Why Your Favorite NFL Team Might Win (or Lose) Five More Games Next Year
This rarely discussed, hidden factor is impacting NFL teams more than you think
by Jason Pauley
The Oakland Raiders have been below average for a long time. Their average record over the last 10 years has been 6–10. But in 2016 the Raiders went 12–4 and were tied for the 3rd best record in the NFL. This 12-win season was bracketed by a seven-win season in 2015 and a six-win season in 2017. In three years they won 7, 12, and 6. This five-win increase and six-win decrease occurred with the same QB (Derek Carr), the same two top WRs (Amari Cooper and Michael Crabtree), the same Pro Bowl linebacker (Khalil Mack) and the same head coach (Jack Del Rio). In this example, I’m using the Raiders to demonstrate the inconsistency of NFL teams from year to year, but I can use almost any team. Here are some stats from the last 20 years to show how frequent these types of swings are in the NFL:
- 22% of all 640 seasons (32 teams X 20 years) resulted in a win/loss shift of 5+ games
- Every team in the last 20 years has had at least one season with a win/loss shift of 5+ games
- Teams average a 5-game win/loss shift every 4.5 years
- An average of one team per season will experience a win/loss shift of 8+ games. That’s the equivalent of a baseball team winning or losing 81 more games than they did in the previous season. A win-shift that makes up 50% of the season’s schedule just doesn’t happen with a large sample size like baseball’s 162-game schedule, but on average it happens every year in the NFL.

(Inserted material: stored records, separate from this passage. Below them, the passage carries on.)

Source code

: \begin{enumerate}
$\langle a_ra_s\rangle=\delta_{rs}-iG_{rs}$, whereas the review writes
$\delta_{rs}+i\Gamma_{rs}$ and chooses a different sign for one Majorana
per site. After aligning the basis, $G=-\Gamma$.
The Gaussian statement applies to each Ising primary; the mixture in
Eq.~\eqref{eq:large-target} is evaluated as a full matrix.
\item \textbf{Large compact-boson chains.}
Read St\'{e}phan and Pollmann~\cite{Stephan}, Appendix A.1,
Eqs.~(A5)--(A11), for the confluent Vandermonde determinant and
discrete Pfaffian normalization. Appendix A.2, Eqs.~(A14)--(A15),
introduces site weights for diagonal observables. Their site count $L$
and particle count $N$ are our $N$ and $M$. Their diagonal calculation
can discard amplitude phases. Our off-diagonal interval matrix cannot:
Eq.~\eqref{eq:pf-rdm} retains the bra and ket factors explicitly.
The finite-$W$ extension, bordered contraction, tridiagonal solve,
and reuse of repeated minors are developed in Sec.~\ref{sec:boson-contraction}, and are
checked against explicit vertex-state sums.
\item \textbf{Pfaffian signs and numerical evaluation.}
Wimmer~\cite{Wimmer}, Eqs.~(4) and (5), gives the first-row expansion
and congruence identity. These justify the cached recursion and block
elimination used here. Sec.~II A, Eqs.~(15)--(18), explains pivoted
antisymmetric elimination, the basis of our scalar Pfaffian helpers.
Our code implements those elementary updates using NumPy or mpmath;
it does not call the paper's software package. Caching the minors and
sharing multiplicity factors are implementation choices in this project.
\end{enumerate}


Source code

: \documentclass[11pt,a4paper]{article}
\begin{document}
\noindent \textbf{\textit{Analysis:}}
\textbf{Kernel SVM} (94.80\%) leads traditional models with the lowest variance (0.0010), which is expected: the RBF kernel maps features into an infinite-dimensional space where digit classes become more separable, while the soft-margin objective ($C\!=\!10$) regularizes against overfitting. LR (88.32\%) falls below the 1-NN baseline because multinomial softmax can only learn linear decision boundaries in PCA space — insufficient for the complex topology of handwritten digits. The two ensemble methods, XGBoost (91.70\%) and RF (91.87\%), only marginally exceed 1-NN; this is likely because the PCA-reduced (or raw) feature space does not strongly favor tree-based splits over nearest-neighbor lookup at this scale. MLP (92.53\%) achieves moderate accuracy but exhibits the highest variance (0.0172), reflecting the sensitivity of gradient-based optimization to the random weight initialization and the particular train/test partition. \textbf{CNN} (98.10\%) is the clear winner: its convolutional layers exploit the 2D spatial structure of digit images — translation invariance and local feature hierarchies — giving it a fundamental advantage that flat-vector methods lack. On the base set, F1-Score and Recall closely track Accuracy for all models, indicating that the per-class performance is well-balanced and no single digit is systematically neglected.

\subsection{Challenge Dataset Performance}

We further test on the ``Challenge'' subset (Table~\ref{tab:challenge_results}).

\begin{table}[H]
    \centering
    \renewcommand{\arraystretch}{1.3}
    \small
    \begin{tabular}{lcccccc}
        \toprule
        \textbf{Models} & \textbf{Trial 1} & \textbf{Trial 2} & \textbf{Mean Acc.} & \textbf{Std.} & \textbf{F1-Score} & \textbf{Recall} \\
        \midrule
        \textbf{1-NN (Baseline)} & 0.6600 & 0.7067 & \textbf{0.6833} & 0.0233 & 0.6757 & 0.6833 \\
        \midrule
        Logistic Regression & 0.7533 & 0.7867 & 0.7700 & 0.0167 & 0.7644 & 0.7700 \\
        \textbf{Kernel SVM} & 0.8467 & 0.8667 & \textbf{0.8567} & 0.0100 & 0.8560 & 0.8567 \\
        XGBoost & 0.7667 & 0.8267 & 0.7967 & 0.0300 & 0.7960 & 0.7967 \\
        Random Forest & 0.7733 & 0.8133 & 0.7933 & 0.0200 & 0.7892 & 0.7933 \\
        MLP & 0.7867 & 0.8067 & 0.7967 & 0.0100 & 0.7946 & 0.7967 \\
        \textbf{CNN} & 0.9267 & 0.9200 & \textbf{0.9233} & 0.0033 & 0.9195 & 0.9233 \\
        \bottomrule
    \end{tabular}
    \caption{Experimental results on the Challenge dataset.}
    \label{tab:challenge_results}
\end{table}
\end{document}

Why did the Raiders have such a wild up-and-down swing in wins over the span of three years? It would be foolish to ignore the heavy influence that schedule strength plays on a team’s record each year. Although I mentioned some key players that were constant over those three years, the Raiders went through a number of changes to their personnel, as all teams do every year. Injuries (or lack of injuries) are always one of the biggest factors contributing to a team’s record each year. There are countless variables. However, I think there is a very important factor at play, one that is rarely acknowledged, but a factor that I believe is one of the biggest influencers on a team’s record. This article is about that hidden factor.
Experimenting in a vacuum
I began my analysis by flipping a coin. I flipped it 16 times to mirror an NFL season — heads for a win, tails for a loss. My coin went 10–6, and more than likely that team would make the NFL Playoffs (84% of 10–6 teams have made the playoffs since 1978). But everything we know about a coin is that, when looked at through the lens of wins and losses, it has a .500 winning percentage. A coin doesn’t change players, miss last-second field goals, change coaches or experience an ever-changing strength of schedule each year. If we flip the coin enough times, it will always approach 50% heads and 50% tails. But with such a small sample size like an NFL season, 16 flips isn’t a lot. It’s not much of an anomaly for a coin to end up heads or tails 10 or 11 times, instead of eight. In terms of probability, there is literally nothing more average than a coin flip. This is why I chose to use a coin flip to illustrate the random outcomes of a 16-game NFL season.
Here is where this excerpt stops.